O líder do governo na Câmara dos Deputados, José Guimarães (PT-CE), protocolou nesta quarta-feira (4) um projeto de lei para instituir o Regime Especial de Tributação para Serviços de Datacenter (Redata). A iniciativa busca criar incentivos fiscais para centros de dados, estruturas que armazenam máquinas e equipamentos com capacidade de processar grandes volumes de informações.
O assunto ganha urgência porque uma medida provisória sobre o tema caduca, ou seja, perde a validade, em 25 de fevereiro.
O que é o projeto Redata
O texto apresentado pelo parlamentar trata de um programa de incentivos fiscais especificamente voltado para datacenters. Esses centros são fundamentais para a infraestrutura digital, pois concentram servidores e sistemas que processam e armazenam dados em larga escala.
A política tem como objetivo principal atrair esses empreendimentos para o Brasil, oferecendo condições tributárias diferenciadas. Dessa forma, o governo espera estimular investimentos no setor de tecnologia e dados.
Contexto legislativo e tentativas anteriores
O tema não é novo no Congresso Nacional. No final do ano passado, o presidente da Câmara, Hugo Motta (Republicanos-PB), e os líderes partidários da Casa tentaram construir um acordo para que o texto sobre inteligência artificial fosse votado em conjunto com o Redata.
Estratégia fracassada
A estratégia visava acelerar a tramitação de ambas as propostas, aproveitando a sinergia entre os temas tecnológicos. No entanto, não houve consenso entre os parlamentares para levar o projeto ao Plenário, o que resultou no adiamento da votação.
Conteúdo e prazos da nova proposta
O projeto de lei apresentado nesta quarta-feira pelo líder do governo replica o conteúdo da medida provisória que está em tramitação, mas com uma diferença crucial: ele não estabelece um prazo para análise do tema.

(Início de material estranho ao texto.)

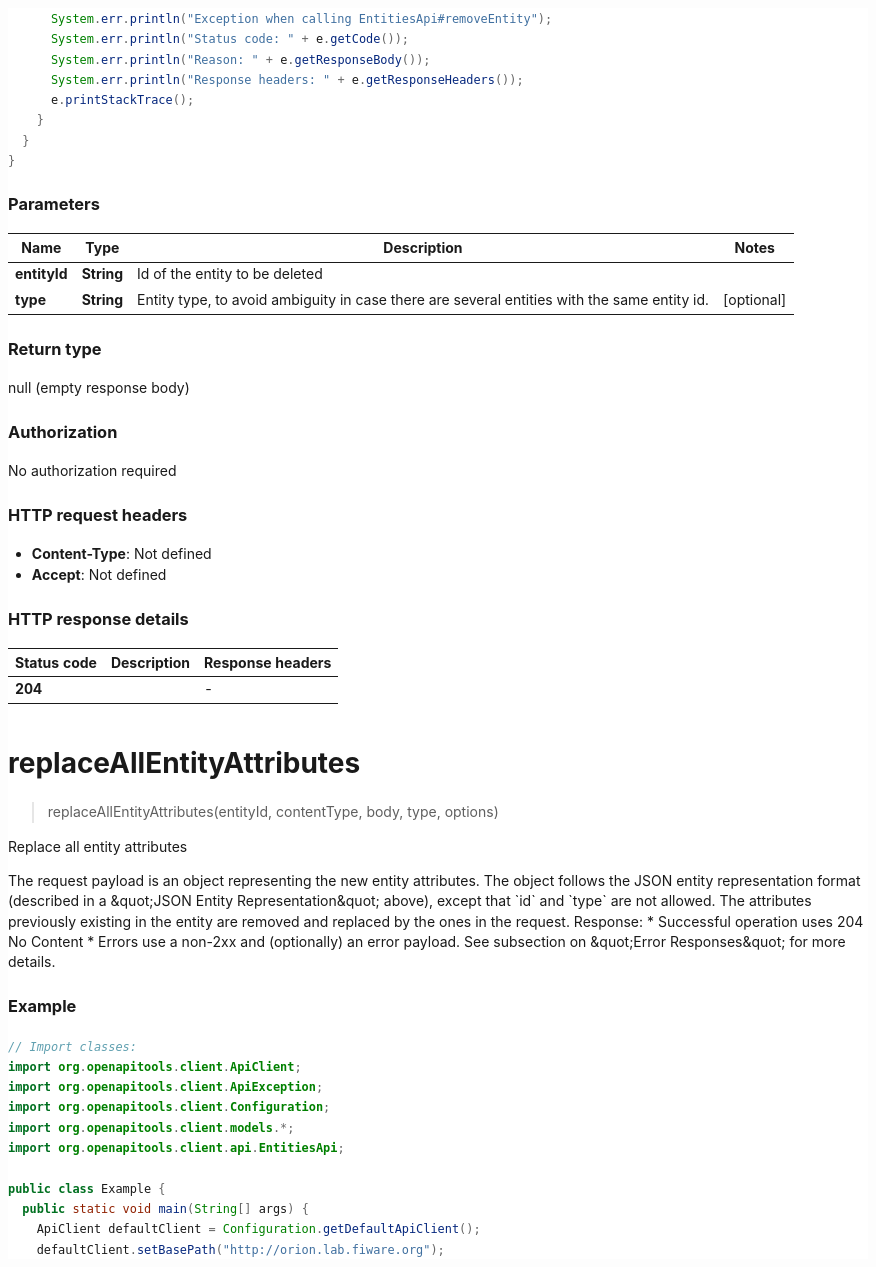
 ```java
      System.err.println("Exception when calling EntitiesApi#removeEntity");
      System.err.println("Status code: " + e.getCode());
      System.err.println("Reason: " + e.getResponseBody());
      System.err.println("Response headers: " + e.getResponseHeaders());
      e.printStackTrace();
    }
  }
}
```

### Parameters

| Name | Type | Description  | Notes |
|------------- | ------------- | ------------- | -------------|
| **entityId** | **String**| Id of the entity to be deleted | |
| **type** | **String**| Entity type, to avoid ambiguity in case there are several entities with the same entity id. | [optional] |

### Return type

null (empty response body)

### Authorization

No authorization required

### HTTP request headers

 - **Content-Type**: Not defined
 - **Accept**: Not defined

### HTTP response details
| Status code | Description | Response headers |
|-------------|-------------|------------------|
| **204** |  |  -  |

<a name="replaceAllEntityAttributes"></a>
# **replaceAllEntityAttributes**
> replaceAllEntityAttributes(entityId, contentType, body, type, options)

Replace all entity attributes

The request payload is an object representing the new entity attributes. The object follows the JSON entity representation format (described in a \&quot;JSON Entity Representation\&quot; above), except that &#x60;id&#x60; and &#x60;type&#x60; are not allowed. The attributes previously existing in the entity are removed and replaced by the ones in the request. Response: * Successful operation uses 204 No Content * Errors use a non-2xx and (optionally) an error payload. See subsection on \&quot;Error Responses\&quot; for   more details.

### Example
```java
// Import classes:
import org.openapitools.client.ApiClient;
import org.openapitools.client.ApiException;
import org.openapitools.client.Configuration;
import org.openapitools.client.models.*;
import org.openapitools.client.api.EntitiesApi;

public class Example {
  public static void main(String[] args) {
    ApiClient defaultClient = Configuration.getDefaultApiClient();
    defaultClient.setBasePath("http://orion.lab.fiware.org");
```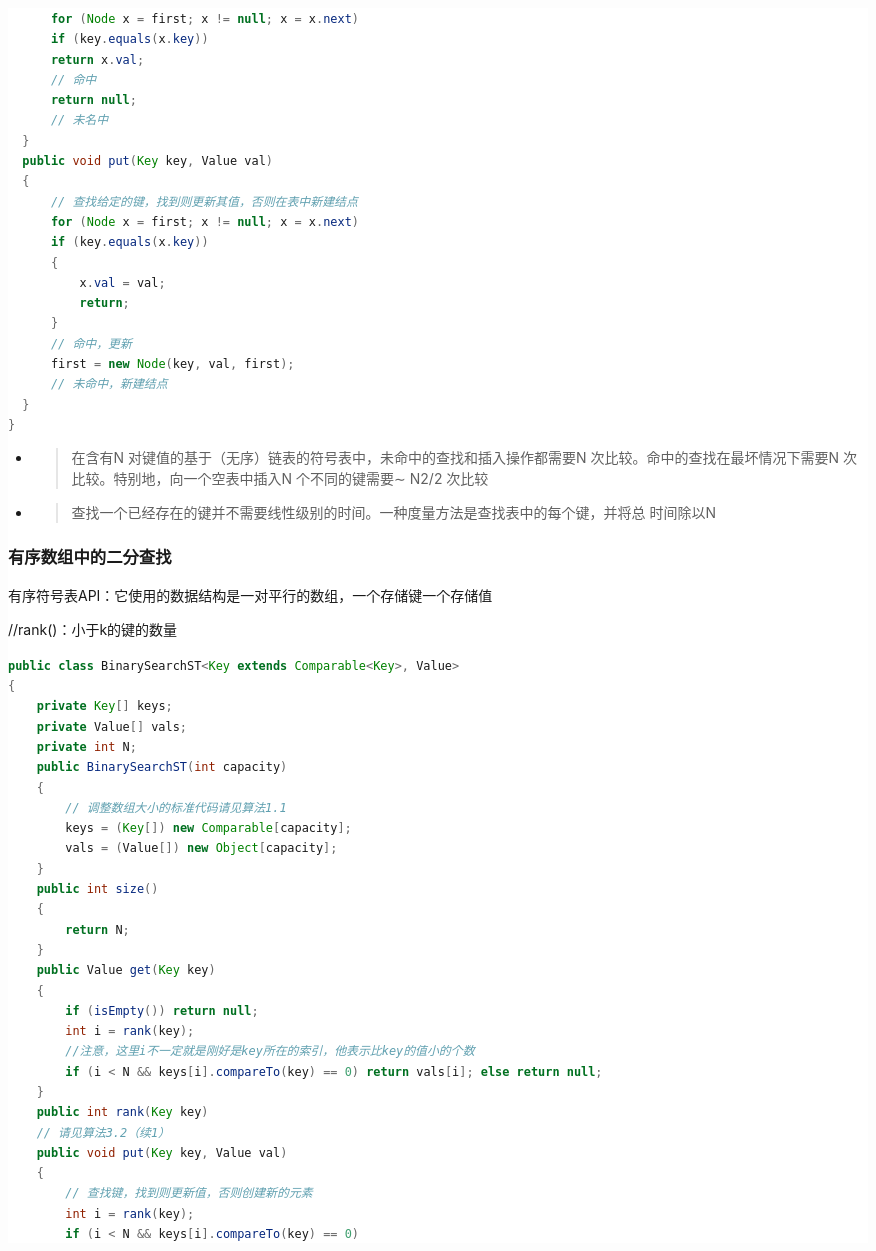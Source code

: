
   ```java
  		for (Node x = first; x != null; x = x.next)
  		if (key.equals(x.key))
  		return x.val;
  		// 命中
  		return null;
  		// 未名中
  	}
  	public void put(Key key, Value val)
  	{
  		// 查找给定的键，找到则更新其值，否则在表中新建结点
  		for (Node x = first; x != null; x = x.next)
  		if (key.equals(x.key))
  		{
  			x.val = val;
  			return;
  		}
  		// 命中，更新
  		first = new Node(key, val, first);
  		// 未命中，新建结点
  	}
  }
  ```

  - >在含有N 对键值的基于（无序）链表的符号表中，未命中的查找和插入操作都需要N
    >次比较。命中的查找在最坏情况下需要N 次比较。特别地，向一个空表中插入N 个不同的键需要∼ N2/2 次比较

- > 查找一个已经存在的键并不需要线性级别的时间。一种度量方法是查找表中的每个键，并将总
  > 时间除以N

### 有序数组中的二分查找

有序符号表API：它使用的数据结构是一对平行的数组，一个存储键一个存储值

//rank()：小于k的键的数量

```java
public class BinarySearchST<Key extends Comparable<Key>, Value>
{
	private Key[] keys;
	private Value[] vals;
	private int N;
	public BinarySearchST(int capacity)
	{
		// 调整数组大小的标准代码请见算法1.1
		keys = (Key[]) new Comparable[capacity];
		vals = (Value[]) new Object[capacity];
	}
	public int size()
	{
		return N;
	}
	public Value get(Key key)
	{
		if (isEmpty()) return null;
		int i = rank(key);
        //注意，这里i不一定就是刚好是key所在的索引，他表示比key的值小的个数
		if (i < N && keys[i].compareTo(key) == 0) return vals[i]; else return null;
	}
	public int rank(Key key)
	// 请见算法3.2（续1）
	public void put(Key key, Value val)
	{
		// 查找键，找到则更新值，否则创建新的元素
		int i = rank(key);
		if (i < N && keys[i].compareTo(key) == 0)
```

Vantagem do projeto de lei
Isso remove a pressão do calendário legislativo, permitindo que a discussão ocorra sem o risco de caducidade iminente. A medida provisória original, por sua vez, segue com validade até 25 de fevereiro, o que mantém a necessidade de ação rápida no Congresso.
Impacto financeiro estimado
O programa de incentivos fiscais terá um custo significativo para os cofres públicos. De acordo com as estimativas, o impacto total será de cerca de R$ 7 bilhões em três anos.
- 2026: custo projetado de R$ 5,2 bilhões.
- 2027: previsão de R$ 1 bilhão.
- 2028: estimativa de R$ 1,05 bilhão.
Esses valores refletem a renúncia fiscal necessária para tornar o Brasil mais competitivo na atração de datacenters.
Potencial de investimentos e redução de dependência
A análise do governo sugere que o estímulo oferecido pelo Redata, somado aos benefícios da reforma tributária, tem potencial para atrair R$ 2 trilhões em investimentos privados ao longo de dez anos.
Objetivo de soberania digital
Além disso, se a política der certo, a expectativa é reduzir drasticamente a dependência nacional em relação a serviços digitais prestados no exterior. Atualmente, essa dependência é estimada em 60%, mas o objetivo é que ela caia para menos de 10% com a implantação dos incentivos.
Próximos passos e expectativas
Com o projeto protocolado, a proposta segue para análise das comissões temáticas da Câmara dos Deputados. O processo incluirá debates sobre os detalhes do regime tributário e seu alinhamento com outras políticas econômicas.
A expectativa é que o tema ganhe prioridade na pauta legislativa, dada a relevância estratégica dos datacenters para a economia digital. Enquanto isso, a medida provisória continua em tramitação, com seu prazo final se aproximando rapidamente.